So we open up at the North Pole, in Supermans Fortress of Solitude, which Lois is writing an article on for the Daily Planet; one of the rare instances of Perry White assigning his star reporter something that is actually worth her talents. She's been there before, of course, but this time it's for business not pleasure.

Well... it's also clearly a date, but she is on the clock.

Anyway, after a quick rundown on the essential details of what the Fortress is for any readers new to the idea (Supermans vacation home, full of alien artifacts he's recovered) we get to the real meat and potatoes of why Lois is interested in the place. And this time it's because Lois is stuck in "I will use my beguiling talents to convince Superman to marry me" mode for this story, as opposed to the much more fun "Step aside pops, *Ace Reporter Lois Lane* is on the case" mode.

To whit; she understands that the reason Superman won't marry her is because it would make her a target for basically every criminal in the world since a reporter with no regard whatsoever for her own safety when it comes to following a hot scoop is *way* wasier to kill than an alien strongman who survived a planet exploding when he was a baby.
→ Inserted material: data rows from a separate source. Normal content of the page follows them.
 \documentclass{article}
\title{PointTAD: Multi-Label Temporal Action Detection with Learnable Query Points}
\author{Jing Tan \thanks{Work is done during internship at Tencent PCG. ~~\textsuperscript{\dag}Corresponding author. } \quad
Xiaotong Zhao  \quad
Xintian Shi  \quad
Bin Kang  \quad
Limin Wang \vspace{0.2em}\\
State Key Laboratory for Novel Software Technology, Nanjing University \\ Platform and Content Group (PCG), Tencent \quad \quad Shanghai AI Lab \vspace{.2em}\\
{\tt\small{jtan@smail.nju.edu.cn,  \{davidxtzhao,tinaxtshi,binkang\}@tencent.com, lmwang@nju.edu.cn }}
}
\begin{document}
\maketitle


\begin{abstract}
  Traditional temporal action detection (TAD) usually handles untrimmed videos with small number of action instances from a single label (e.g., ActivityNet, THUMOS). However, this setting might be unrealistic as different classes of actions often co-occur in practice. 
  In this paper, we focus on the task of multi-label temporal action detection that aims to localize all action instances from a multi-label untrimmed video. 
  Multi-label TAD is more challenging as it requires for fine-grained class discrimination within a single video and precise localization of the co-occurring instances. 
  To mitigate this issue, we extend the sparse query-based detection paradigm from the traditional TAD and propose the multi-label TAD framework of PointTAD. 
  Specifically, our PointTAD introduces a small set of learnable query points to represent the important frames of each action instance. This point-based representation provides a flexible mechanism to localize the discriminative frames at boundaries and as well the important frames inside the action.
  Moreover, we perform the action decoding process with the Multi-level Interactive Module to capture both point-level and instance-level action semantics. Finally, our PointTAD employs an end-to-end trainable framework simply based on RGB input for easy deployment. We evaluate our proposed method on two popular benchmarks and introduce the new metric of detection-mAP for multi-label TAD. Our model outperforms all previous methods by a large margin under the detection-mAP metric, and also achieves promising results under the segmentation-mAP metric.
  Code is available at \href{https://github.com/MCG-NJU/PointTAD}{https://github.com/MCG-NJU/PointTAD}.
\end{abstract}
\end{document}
However, she also udnerstands that Superman has his own *Fortress* so it's hard to imagine there's a safer place on the planet.

She didn't really pick up on the other half of the name of the place which implies he doesn't usually like entertaining visitors so much in it, but Lois gets the idea in her head to the Fortresses defenses in her favor to prove she'd be safe enough to be a stay-at-home wife for Superman.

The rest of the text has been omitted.